── DATA TO USE ──

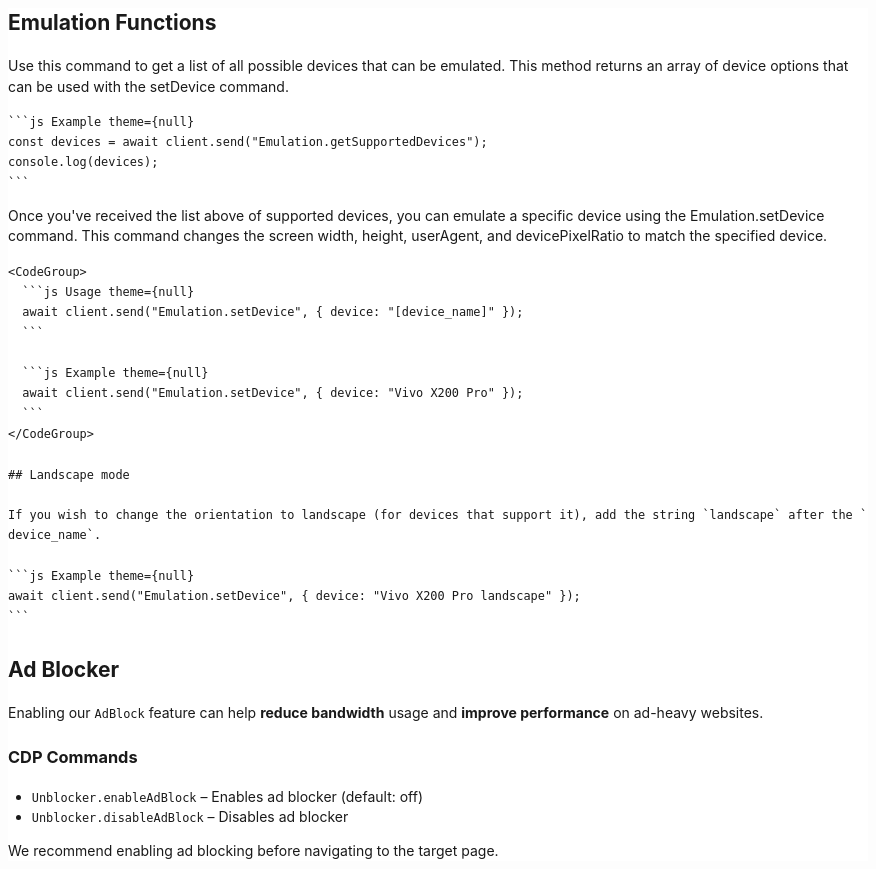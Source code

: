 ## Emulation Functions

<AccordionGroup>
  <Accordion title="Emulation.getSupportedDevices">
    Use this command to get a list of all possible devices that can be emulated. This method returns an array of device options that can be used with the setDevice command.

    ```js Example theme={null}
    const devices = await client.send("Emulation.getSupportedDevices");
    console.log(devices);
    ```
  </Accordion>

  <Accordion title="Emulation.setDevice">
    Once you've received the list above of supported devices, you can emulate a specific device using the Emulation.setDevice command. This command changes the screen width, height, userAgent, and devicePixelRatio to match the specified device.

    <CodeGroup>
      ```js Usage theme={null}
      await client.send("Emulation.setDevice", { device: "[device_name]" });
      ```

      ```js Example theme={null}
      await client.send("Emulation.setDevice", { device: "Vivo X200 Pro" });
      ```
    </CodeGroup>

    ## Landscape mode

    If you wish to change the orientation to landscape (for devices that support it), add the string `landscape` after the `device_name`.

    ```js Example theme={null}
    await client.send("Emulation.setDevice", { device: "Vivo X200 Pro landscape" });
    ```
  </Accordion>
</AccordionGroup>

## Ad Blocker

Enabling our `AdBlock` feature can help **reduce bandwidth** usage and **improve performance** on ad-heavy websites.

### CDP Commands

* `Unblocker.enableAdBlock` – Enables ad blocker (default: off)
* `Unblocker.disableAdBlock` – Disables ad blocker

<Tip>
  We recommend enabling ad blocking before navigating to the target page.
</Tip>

───

Write out, word for word, the lines from the first line of the entries through the one containing "## Ad Blocker", both included. Leave out the pictures.

YOUR RESPONSE:
Source code

: ## Emulation Functions

<AccordionGroup>
  <Accordion title="Emulation.getSupportedDevices">
    Use this command to get a list of all possible devices that can be emulated. This method returns an array of device options that can be used with the setDevice command.

    ```js Example theme={null}
    const devices = await client.send("Emulation.getSupportedDevices");
    console.log(devices);
    ```
  </Accordion>

  <Accordion title="Emulation.setDevice">
    Once you've received the list above of supported devices, you can emulate a specific device using the Emulation.setDevice command. This command changes the screen width, height, userAgent, and devicePixelRatio to match the specified device.

    <CodeGroup>
      ```js Usage theme={null}
      await client.send("Emulation.setDevice", { device: "[device_name]" });
      ```

      ```js Example theme={null}
      await client.send("Emulation.setDevice", { device: "Vivo X200 Pro" });
      ```
    </CodeGroup>

    ## Landscape mode

    If you wish to change the orientation to landscape (for devices that support it), add the string `landscape` after the `device_name`.

    ```js Example theme={null}
    await client.send("Emulation.setDevice", { device: "Vivo X200 Pro landscape" });
    ```
  </Accordion>
</AccordionGroup>

## Ad Blocker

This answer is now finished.